Your conclusion, Rabbi Dana, is that Reform Judaism needs a new infusion of Judaism: “We need to ask ourselves why he [Zuckerberg] is apparently not committed to the God of his ancestors, and to take drastic steps to rebuild our religious ecosystem.”
I applaud your sentiment, but I am skeptical. Do you really think the Reform movement will abide a “Kosher-style” surge? And even if that infusion comes, do you think that it will be attractive to young people? Conservative Jewry, ostensibly more traditional, has not fared much better than Reform.
Permit me to suggest that there is a more natural and faster track to keeping young Reform Jews Jewish. Instead of trying to rebuild a ‘religious ecosystem’, how about steering our youth to take part in the rebuilding of the physical and social ecosystem of our people in our ancestral homeland? In other words, instead of pushing more Judaism in the Reform world, why not push more Zionism?

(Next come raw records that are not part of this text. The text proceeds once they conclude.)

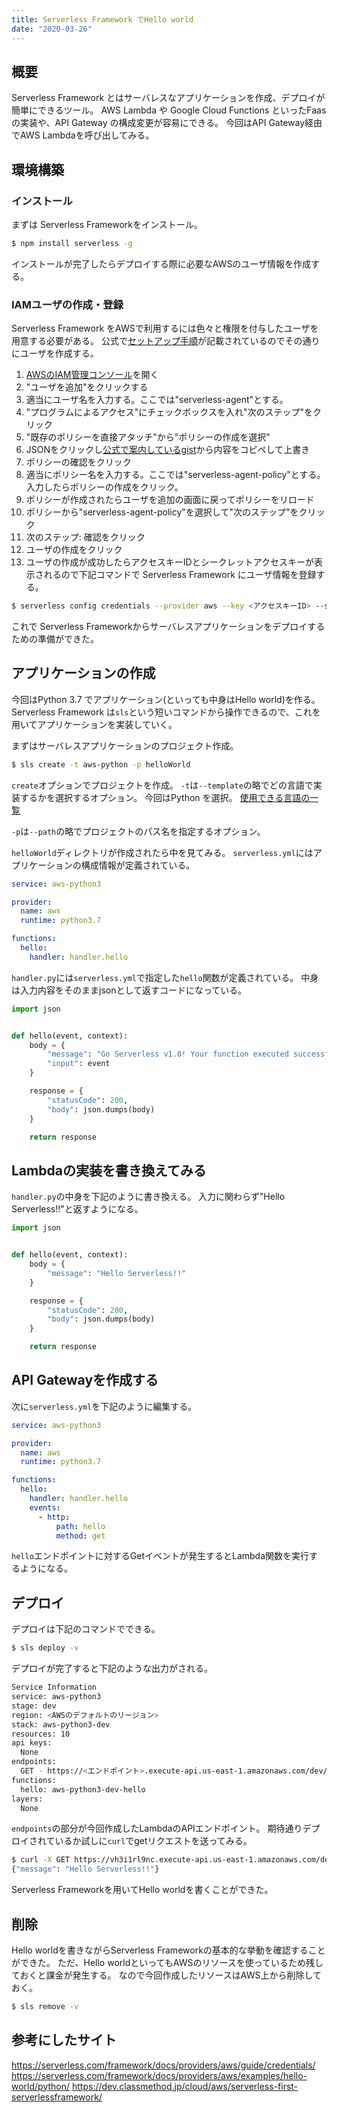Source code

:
 ```yaml
---
title: Serverless Framework でHello world
date: "2020-03-26"
---
```


## 概要
Serverless Framework とはサーバレスなアプリケーションを作成、デプロイが簡単にできるツール。
AWS Lambda や Google Cloud Functions といったFaasの実装や、API Gateway の構成変更が容易にできる。
今回はAPI Gateway経由でAWS Lambdaを呼び出してみる。

## 環境構築
### インストール
まずは Serverless Frameworkをインストール。

```sh
$ npm install serverless -g
```

インストールが完了したらデプロイする際に必要なAWSのユーザ情報を作成する。

### IAMユーザの作成・登録
Serverless Framework をAWSで利用するには色々と権限を付与したユーザを用意する必要がある。
公式で[セットアップ手順](https://serverless.com/framework/docs/providers/aws/guide/credentials/)が記載されているのでその通りにユーザを作成する。

1. [AWSのIAM管理コンソール](https://console.aws.amazon.com/iam/home#/users)を開く
2. "ユーザを追加"をクリックする
3. 適当にユーザ名を入力する。ここでは"serverless-agent"とする。
3. "プログラムによるアクセス"にチェックボックスを入れ"次のステップ"をクリック
4. "既存のポリシーを直接アタッチ"から"ポリシーの作成を選択"
5. JSONをクリックし[公式で案内しているgist](https://gist.github.com/ServerlessBot/7618156b8671840a539f405dea2704c8)から内容をコピペして上書き
6. ポリシーの確認をクリック
7. 適当にポリシー名を入力する。ここでは"serverless-agent-policy"とする。入力したらポリシーの作成をクリック。
8. ポリシーが作成されたらユーザを追加の画面に戻ってポリシーをリロード
9. ポリシーから"serverless-agent-policy"を選択して"次のステップ"をクリック
10. 次のステップ: 確認をクリック
11. ユーザの作成をクリック
12. ユーザの作成が成功したらアクセスキーIDとシークレットアクセスキーが表示されるので下記コマンドで Serverless Framework にユーザ情報を登録する。

```sh
$ serverless config credentials --provider aws --key <アクセスキーID> --secret <シークレットアクセスキー>
```

これで Serverless Frameworkからサーバレスアプリケーションをデプロイするための準備ができた。

## アプリケーションの作成
今回はPython 3.7 でアプリケーション(といっても中身はHello world)を作る。
Serverless Framework は`sls`という短いコマンドから操作できるので、これを用いてアプリケーションを実装していく。

まずはサーバレスアプリケーションのプロジェクト作成。

```sh
$ sls create -t aws-python -p helloWorld
```

`create`オプションでプロジェクトを作成。
`-t`は`--template`の略でどの言語で実装するかを選択するオプション。
今回はPython を選択。
[使用できる言語の一覧](https://serverless.com/framework/docs/providers/aws/examples/hello-world/)

`-p`は`--path`の略でプロジェクトのパス名を指定するオプション。

`helloWorld`ディレクトリが作成されたら中を見てみる。
`serverless.yml`にはアプリケーションの構成情報が定義されている。

```yml
service: aws-python3

provider:
  name: aws
  runtime: python3.7

functions:
  hello:
    handler: handler.hello
```

`handler.py`には`serverless.yml`で指定した`hello`関数が定義されている。
中身は入力内容をそのままjsonとして返すコードになっている。

```py
import json


def hello(event, context):
    body = {
        "message": "Go Serverless v1.0! Your function executed successfully!",
        "input": event
    }

    response = {
        "statusCode": 200,
        "body": json.dumps(body)
    }

    return response
```

## Lambdaの実装を書き換えてみる
`handler.py`の中身を下記のように書き換える。
入力に関わらず"Hello Serverless!!"と返すようになる。

```py
import json


def hello(event, context):
    body = {
        "message": "Hello Serverless!!"
    }

    response = {
        "statusCode": 200,
        "body": json.dumps(body)
    }

    return response
```

## API Gatewayを作成する

次に`serverless.yml`を下記のように編集する。

```yml
service: aws-python3

provider:
  name: aws
  runtime: python3.7

functions:
  hello:
    handler: handler.hello
    events:
      - http:
          path: hello
          method: get
```

`hello`エンドポイントに対するGetイベントが発生するとLambda関数を実行するようになる。

## デプロイ
デプロイは下記のコマンドでできる。

```sh
$ sls deploy -v
```

デプロイが完了すると下記のような出力がされる。

```sh
Service Information
service: aws-python3
stage: dev
region: <AWSのデフォルトのリージョン>
stack: aws-python3-dev
resources: 10
api keys:
  None
endpoints:
  GET - https://<エンドポイント>.execute-api.us-east-1.amazonaws.com/dev/hello
functions:
  hello: aws-python3-dev-hello
layers:
  None
```

`endpoints`の部分が今回作成したLambdaのAPIエンドポイント。
期待通りデプロイされているか試しに`curl`でgetリクエストを送ってみる。

```sh
$ curl -X GET https://vh3i1rl9nc.execute-api.us-east-1.amazonaws.com/dev/hello
{"message": "Hello Serverless!!"}
```

Serverless Frameworkを用いてHello worldを書くことができた。

## 削除
Hello worldを書きながらServerless Frameworkの基本的な挙動を確認することができた。
ただ、Hello worldといってもAWSのリソースを使っているため残しておくと課金が発生する。
なので今回作成したリソースはAWS上から削除しておく。

```sh
$ sls remove -v
```

## 参考にしたサイト
https://serverless.com/framework/docs/providers/aws/guide/credentials/
https://serverless.com/framework/docs/providers/aws/examples/hello-world/python/
https://dev.classmethod.jp/cloud/aws/serverless-first-serverlessframework/
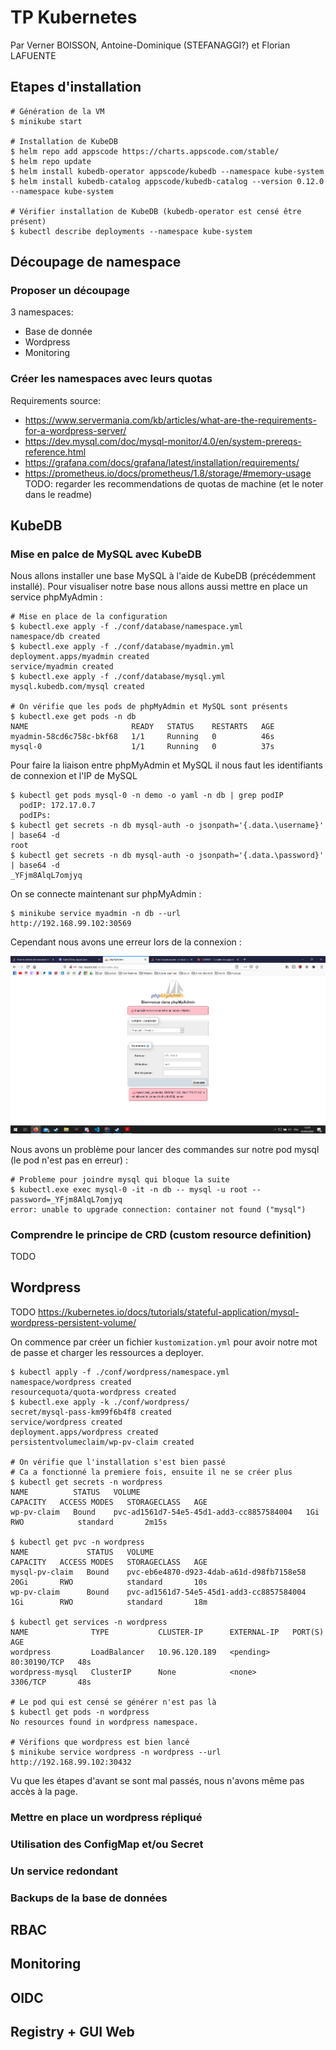 # TP Kubernetes
Par Verner BOISSON, Antoine-Dominique (STEFANAGGI?) et Florian LAFUENTE

## Etapes d'installation
```
# Génération de la VM
$ minikube start

# Installation de KubeDB
$ helm repo add appscode https://charts.appscode.com/stable/
$ helm repo update
$ helm install kubedb-operator appscode/kubedb --namespace kube-system
$ helm install kubedb-catalog appscode/kubedb-catalog --version 0.12.0 --namespace kube-system

# Vérifier installation de KubeDB (kubedb-operator est censé être présent)
$ kubectl describe deployments --namespace kube-system
```

## Découpage de namespace
### Proposer un découpage
3 namespaces:
- Base de donnée
- Wordpress
- Monitoring

### Créer les namespaces avec leurs quotas
Requirements source: 
- https://www.servermania.com/kb/articles/what-are-the-requirements-for-a-wordpress-server/
- https://dev.mysql.com/doc/mysql-monitor/4.0/en/system-prereqs-reference.html
- https://grafana.com/docs/grafana/latest/installation/requirements/
- https://prometheus.io/docs/prometheus/1.8/storage/#memory-usage
TODO: regarder les recommendations de quotas de machine (et le noter dans le readme)

## KubeDB
### Mise en palce de MySQL avec KubeDB

Nous allons installer une base MySQL à l'aide de KubeDB (précédemment installé). Pour visualiser notre base nous allons aussi mettre en place
un service phpMyAdmin :

```
# Mise en place de la configuration
$ kubectl.exe apply -f ./conf/database/namespace.yml
namespace/db created
$ kubectl.exe apply -f ./conf/database/myadmin.yml
deployment.apps/myadmin created
service/myadmin created
$ kubectl.exe apply -f ./conf/database/mysql.yml
mysql.kubedb.com/mysql created

# On vérifie que les pods de phpMyAdmin et MySQL sont présents
$ kubectl.exe get pods -n db
NAME                       READY   STATUS    RESTARTS   AGE
myadmin-58cd6c758c-bkf68   1/1     Running   0          46s
mysql-0                    1/1     Running   0          37s
```

Pour faire la liaison entre phpMyAdmin et MySQL il nous faut les identifiants de connexion et l'IP de MySQL

``` 
$ kubectl get pods mysql-0 -n demo -o yaml -n db | grep podIP
  podIP: 172.17.0.7
  podIPs:
$ kubectl get secrets -n db mysql-auth -o jsonpath='{.data.\username}' | base64 -d
root
$ kubectl get secrets -n db mysql-auth -o jsonpath='{.data.\password}' | base64 -d
_YFjm8AlqL7omjyq
```

On se connecte maintenant sur phpMyAdmin :
```
$ minikube service myadmin -n db --url
http://192.168.99.102:30569
```

Cependant nous avons une erreur lors de la connexion :

![Erreur sur phpmyadmin](./images/phpmyadmin-not-allowed.png)

Nous avons un problème pour lancer des commandes sur notre pod mysql (le pod n'est pas en erreur) :

```
# Probleme pour joindre mysql qui bloque la suite 
$ kubectl.exe exec mysql-0 -it -n db -- mysql -u root --password=_YFjm8AlqL7omjyq
error: unable to upgrade connection: container not found ("mysql")
```

### Comprendre le principe de CRD (custom resource definition)
TODO

## Wordpress
TODO https://kubernetes.io/docs/tutorials/stateful-application/mysql-wordpress-persistent-volume/

On commence par créer un fichier `kustomization.yml` pour avoir notre mot de passe et charger les ressources a deployer.

``` 
$ kubectl apply -f ./conf/wordpress/namespace.yml
namespace/wordpress created
resourcequota/quota-wordpress created
$ kubectl.exe apply -k ./conf/wordpress/
secret/mysql-pass-km99f6b4f8 created
service/wordpress created
deployment.apps/wordpress created
persistentvolumeclaim/wp-pv-claim created

# On vérifie que l'installation s'est bien passé
# Ca a fonctionné la premiere fois, ensuite il ne se créer plus
$ kubectl get secrets -n wordpress
NAME          STATUS   VOLUME                                     CAPACITY   ACCESS MODES   STORAGECLASS   AGE
wp-pv-claim   Bound    pvc-ad1561d7-54e5-45d1-add3-cc8857584004   1Gi        RWO            standard       2m15s

$ kubectl get pvc -n wordpress
NAME             STATUS   VOLUME                                     CAPACITY   ACCESS MODES   STORAGECLASS   AGE
mysql-pv-claim   Bound    pvc-eb6e4870-d923-4dab-a61d-d98fb7158e58   20Gi       RWO            standard       10s
wp-pv-claim      Bound    pvc-ad1561d7-54e5-45d1-add3-cc8857584004   1Gi        RWO            standard       18m

$ kubectl get services -n wordpress
NAME              TYPE           CLUSTER-IP      EXTERNAL-IP   PORT(S)        AGE
wordpress         LoadBalancer   10.96.120.189   <pending>     80:30190/TCP   48s
wordpress-mysql   ClusterIP      None            <none>        3306/TCP       48s

# Le pod qui est censé se générer n'est pas là
$ kubectl get pods -n wordpress
No resources found in wordpress namespace.

# Vérifions que wordpress est bien lancé
$ minikube service wordpress -n wordpress --url
http://192.168.99.102:30432
```

Vu que les étapes d'avant se sont mal passés, nous n'avons même pas accès à la page.

### Mettre en place un wordpress répliqué
### Utilisation des ConfigMap et/ou Secret
### Un service redondant
### Backups de la base de données

## RBAC

## Monitoring

## OIDC

## Registry + GUI Web
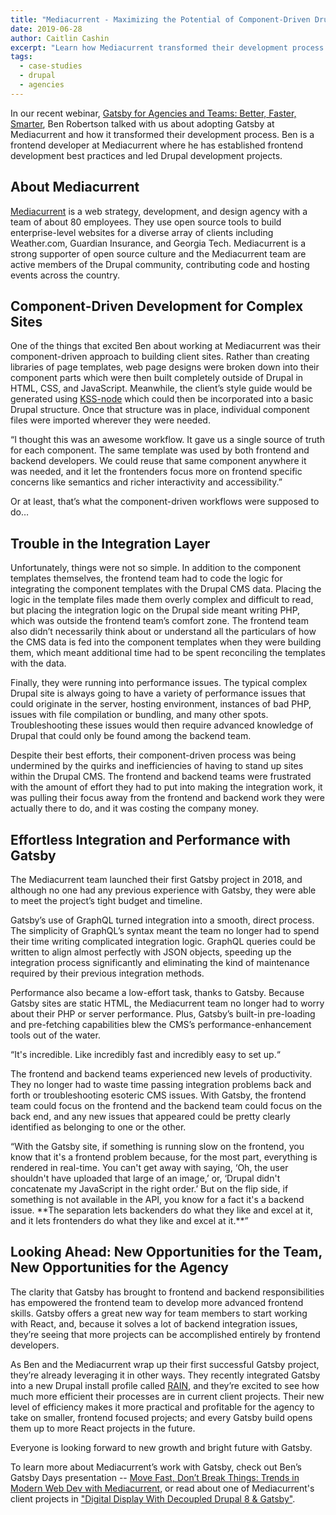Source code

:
 ```yaml
---
title: "Mediacurrent - Maximizing the Potential of Component-Driven Drupal Development with Gatsby"
date: 2019-06-28
author: Caitlin Cashin
excerpt: "Learn how Mediacurrent transformed their development process with Gatsby."
tags:
  - case-studies
  - drupal
  - agencies
---
```


In our recent webinar, [Gatsby for Agencies and Teams: Better, Faster, Smarter](https://www.gatsbyjs.com/gatsby-for-agencies), Ben Robertson talked with us about adopting Gatsby at Mediacurrent and how it transformed their development process. Ben is a frontend developer at Mediacurrent where he has established frontend development best practices and led Drupal development projects.

## About Mediacurrent

[Mediacurrent](https://www.mediacurrent.com/?utm_source=gatsbyjs_cbd&utm_medium=blog&utm_campaign=partners2019&utm_content=mediacurrent) is a web strategy, development, and design agency with a team of about 80 employees. They use open source tools to build enterprise-level websites for a diverse array of clients including Weather.com, Guardian Insurance, and Georgia Tech. Mediacurrent is a strong supporter of open source culture and the Mediacurrent team are active members of the Drupal community, contributing code and hosting events across the country.

## Component-Driven Development for Complex Sites

One of the things that excited Ben about working at Mediacurrent was their component-driven approach to building client sites. Rather than creating libraries of page templates, web page designs were broken down into their component parts which were then built completely outside of Drupal in HTML, CSS, and JavaScript. Meanwhile, the client’s style guide would be generated using [KSS-node](https://github.com/kss-node/kss-node) which could then be incorporated into a basic Drupal structure. Once that structure was in place, individual component files were imported wherever they were needed.

<Pullquote>
  “I thought this was an awesome workflow. It gave us a single source of truth
  for each component. The same template was used by both frontend and backend
  developers. We could reuse that same component anywhere it was needed, and it
  let the frontenders focus more on frontend specific concerns like semantics
  and richer interactivity and accessibility.”
</Pullquote>

Or at least, that’s what the component-driven workflows were supposed to do…

## Trouble in the Integration Layer

Unfortunately, things were not so simple. In addition to the component templates themselves, the frontend team had to code the logic for integrating the component templates with the Drupal CMS data. Placing the logic in the template files made them overly complex and difficult to read, but placing the integration logic on the Drupal side meant writing PHP, which was outside the frontend team’s comfort zone. The frontend team also didn’t necessarily think about or understand all the particulars of how the CMS data is fed into the component templates when they were building them, which meant additional time had to be spent reconciling the templates with the data.

Finally, they were running into performance issues. The typical complex Drupal site is always going to have a variety of performance issues that could originate in the server, hosting environment, instances of bad PHP, issues with file compilation or bundling, and many other spots. Troubleshooting these issues would then require advanced knowledge of Drupal that could only be found among the backend team.

Despite their best efforts, their component-driven process was being undermined by the quirks and inefficiencies of having to stand up sites within the Drupal CMS. The frontend and backend teams were frustrated with the amount of effort they had to put into making the integration work, it was pulling their focus away from the frontend and backend work they were actually there to do, and it was costing the company money.

## Effortless Integration and Performance with Gatsby

The Mediacurrent team launched their first Gatsby project in 2018, and although no one had any previous experience with Gatsby, they were able to meet the project’s tight budget and timeline.

Gatsby’s use of GraphQL turned integration into a smooth, direct process. The simplicity of GraphQL’s syntax meant the team no longer had to spend their time writing complicated integration logic. GraphQL queries could be written to align almost perfectly with JSON objects, speeding up the integration process significantly and eliminating the kind of maintenance required by their previous integration methods.

Performance also became a low-effort task, thanks to Gatsby. Because Gatsby sites are static HTML, the Mediacurrent team no longer had to worry about their PHP or server performance. Plus, Gatsby’s built-in pre-loading and pre-fetching capabilities blew the CMS’s performance-enhancement tools out of the water.

<Pullquote>
  “It's incredible. Like incredibly fast and incredibly easy to set up.“
</Pullquote>

The frontend and backend teams experienced new levels of productivity. They no longer had to waste time passing integration problems back and forth or troubleshooting esoteric CMS issues. With Gatsby, the frontend team could focus on the frontend and the backend team could focus on the back end, and any new issues that appeared could be pretty clearly identified as belonging to one or the other.

<Pullquote>
  “With the Gatsby site, if something is running slow on the frontend, you know
  that it's a frontend problem because, for the most part, everything is
  rendered in real-time. You can't get away with saying, ‘Oh, the user shouldn't
  have uploaded that large of an image,’ or, ‘Drupal didn't concatenate my
  JavaScript in the right order.’ But on the flip side, if something is not
  available in the API, you know for a fact it's a backend issue. **The
  separation lets backenders do what they like and excel at it, and it lets
  frontenders do what they like and excel at it.**”
</Pullquote>

## Looking Ahead: New Opportunities for the Team, New Opportunities for the Agency

The clarity that Gatsby has brought to frontend and backend responsibilities has empowered the frontend team to develop more advanced frontend skills. Gatsby offers a great new way for team members to start working with React, and, because it solves a lot of backend integration issues, they’re seeing that more projects can be accomplished entirely by frontend developers.

As Ben and the Mediacurrent wrap up their first successful Gatsby project, they’re already leveraging it in other ways. They recently integrated Gatsby into a new Drupal install profile called [RAIN](https://www.mediacurrent.com/?utm_source=gatsbyjs_cbd&utm_medium=blog&utm_campaign=partners2019&utm_content=rain), and they’re excited to see how much more efficient their processes are in current client projects. Their new level of efficiency makes it more practical and profitable for the agency to take on smaller, frontend focused projects; and every Gatsby build opens them up to more React projects in the future.

Everyone is looking forward to new growth and bright future with Gatsby.

To learn more about Mediacurrent’s work with Gatsby, check out Ben’s Gatsby Days presentation -- [Move Fast, Don’t Break Things: Trends in Modern Web Dev with Mediacurrent](https://youtu.be/QiocnDGnKfs), or read about one of Mediacurrent's client projects in ["Digital Display With Decoupled Drupal 8 & Gatsby"](/blog/2019-07-09-digital-display-drupal-gatsby).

There is a future for Reform youth in Israel. In Israel, you can be a secular humanist and still remain Jewish because you will marry Jewish. Moreover, secular Israelis do not remain Jewish only by virtue of living in a Jewish society that is rejected by the neighboring gentiles. Being a secular Israeli is very much a Jewish cultural identity. Most secular Israelis connect to the beautiful narrative of being Israeli, fighting in the Israeli army, getting married under a Chuppah, having a family Seder, and building a home in the land of Israel.